*** Opening MATERIAL PROVIDED ***

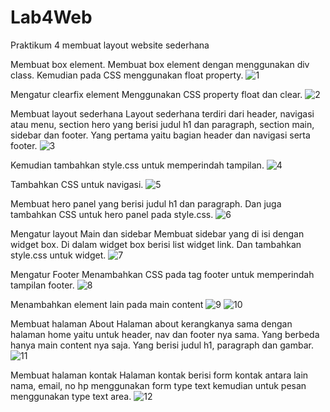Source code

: # Lab4Web
Praktikum 4 membuat layout website sederhana

Membuat box element.
Membuat box element dengan menggunakan div class. Kemudian pada CSS menggunakan float property.
![1](https://user-images.githubusercontent.com/50513551/115242782-6b04df80-a14c-11eb-9c78-eee5034c4f7c.png)

Mengatur clearfix element
Menggunakan CSS property float dan clear.
![2](https://user-images.githubusercontent.com/50513551/115242974-9a1b5100-a14c-11eb-8803-3e046a9f7862.png)

Membuat layout sederhana
Layout sederhana terdiri dari header, navigasi atau menu, section hero yang berisi judul h1 dan paragraph, section main, sidebar dan footer.
Yang pertama yaitu bagian header dan navigasi serta footer.
![3](https://user-images.githubusercontent.com/50513551/115251491-cfc43800-a154-11eb-9c23-e2ee3a84c877.png)

Kemudian tambahkan style.css untuk memperindah tampilan.
![4](https://user-images.githubusercontent.com/50513551/115251603-e5d1f880-a154-11eb-8a5d-d2b8db9d7282.png)

Tambahkan CSS untuk navigasi.
![5](https://user-images.githubusercontent.com/50513551/115251691-f97d5f00-a154-11eb-93b6-a8d7acd97f92.png)

Membuat hero panel yang berisi judul h1 dan paragraph. Dan juga tambahkan CSS untuk hero panel pada style.css.
![6](https://user-images.githubusercontent.com/50513551/115251790-12861000-a155-11eb-9441-b1b1bccbc574.png)

Mengatur layout Main dan sidebar
Membuat sidebar yang di isi dengan widget box. Di dalam widget box berisi list widget link. Dan tambahkan style.css untuk widget.
![7](https://user-images.githubusercontent.com/50513551/115252106-5d078c80-a155-11eb-89f0-190c9bb1d562.png)

Mengatur Footer
Menambahkan CSS pada tag footer untuk memperindah tampilan footer.
![8](https://user-images.githubusercontent.com/50513551/115252259-87594a00-a155-11eb-8085-0ac41e843406.png)

Menambahkan element lain pada main content
![9](https://user-images.githubusercontent.com/50513551/115252408-a48e1880-a155-11eb-9164-c9a2a827b90f.png)
![10](https://user-images.githubusercontent.com/50513551/115252566-c8515e80-a155-11eb-857f-c00471d5e3c9.png)

Membuat halaman About
Halaman about kerangkanya sama dengan halaman home yaitu untuk header, nav dan footer nya sama. Yang berbeda hanya main content nya saja. Yang berisi judul h1, paragraph dan gambar.
![11](https://user-images.githubusercontent.com/50513551/115252772-f8006680-a155-11eb-9a29-226f77d75775.png)

Membuat halaman kontak
Halaman kontak berisi form kontak antara lain nama, email, no hp menggunakan form type text kemudian untuk pesan menggunakan type text area.
![12](https://user-images.githubusercontent.com/50513551/115252926-1c5c4300-a156-11eb-8a48-dd04b9aef69b.png)

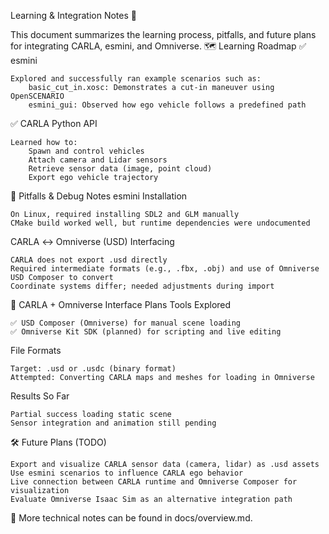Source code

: Learning & Integration Notes 🧠

This document summarizes the learning process, pitfalls, and future plans for integrating CARLA, esmini, and Omniverse.
🗺️ Learning Roadmap
✅ esmini

    Explored and successfully ran example scenarios such as:
        basic_cut_in.xosc: Demonstrates a cut-in maneuver using OpenSCENARIO
        esmini_gui: Observed how ego vehicle follows a predefined path

✅ CARLA Python API

    Learned how to:
        Spawn and control vehicles
        Attach camera and Lidar sensors
        Retrieve sensor data (image, point cloud)
        Export ego vehicle trajectory

🧱 Pitfalls & Debug Notes
esmini Installation

    On Linux, required installing SDL2 and GLM manually
    CMake build worked well, but runtime dependencies were undocumented

CARLA ↔ Omniverse (USD) Interfacing

    CARLA does not export .usd directly
    Required intermediate formats (e.g., .fbx, .obj) and use of Omniverse USD Composer to convert
    Coordinate systems differ; needed adjustments during import

🔗 CARLA + Omniverse Interface Plans
Tools Explored

    ✅ USD Composer (Omniverse) for manual scene loading
    ✅ Omniverse Kit SDK (planned) for scripting and live editing

File Formats

    Target: .usd or .usdc (binary format)
    Attempted: Converting CARLA maps and meshes for loading in Omniverse

Results So Far

    Partial success loading static scene
    Sensor integration and animation still pending

🛠️ Future Plans (TODO)

    Export and visualize CARLA sensor data (camera, lidar) as .usd assets
    Use esmini scenarios to influence CARLA ego behavior
    Live connection between CARLA runtime and Omniverse Composer for visualization
    Evaluate Omniverse Isaac Sim as an alternative integration path

📝 More technical notes can be found in docs/overview.md.
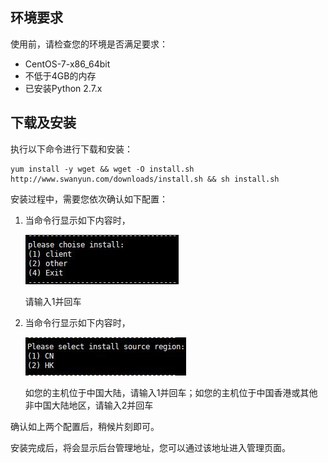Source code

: ## 环境要求
使用前，请检查您的环境是否满足要求：

+ CentOS-7-x86_64bit
+ 不低于4GB的内存
+ 已安装Python 2.7.x

## 下载及安装
执行以下命令进行下载和安装：

    yum install -y wget && wget -O install.sh http://www.swanyun.com/downloads/install.sh && sh install.sh

安装过程中，需要您依次确认如下配置：

1. 当命令行显示如下内容时，

    ![install_1](imgs/install_1.jpg)

    请输入1并回车

2. 当命令行显示如下内容时，

    ![install_2](imgs/install_2.jpg)
    
    如您的主机位于中国大陆，请输入1并回车；如您的主机位于中国香港或其他非中国大陆地区，请输入2并回车

确认如上两个配置后，稍候片刻即可。

安装完成后，将会显示后台管理地址，您可以通过该地址进入管理页面。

*** Closing MATERIAL PROVIDED ***

#### TASK ITEM
Above are the records. Copy the lines beginning at the one that has "This document summarizes" and ending with the one that has "Pitfalls & Debug Notes", unchanged.

#### RESPONSE AREA
This document summarizes the learning process, pitfalls, and future plans for integrating CARLA, esmini, and Omniverse.
🗺️ Learning Roadmap
✅ esmini

    Explored and successfully ran example scenarios such as:
        basic_cut_in.xosc: Demonstrates a cut-in maneuver using OpenSCENARIO
        esmini_gui: Observed how ego vehicle follows a predefined path

✅ CARLA Python API

    Learned how to:
        Spawn and control vehicles
        Attach camera and Lidar sensors
        Retrieve sensor data (image, point cloud)
        Export ego vehicle trajectory

🧱 Pitfalls & Debug Notes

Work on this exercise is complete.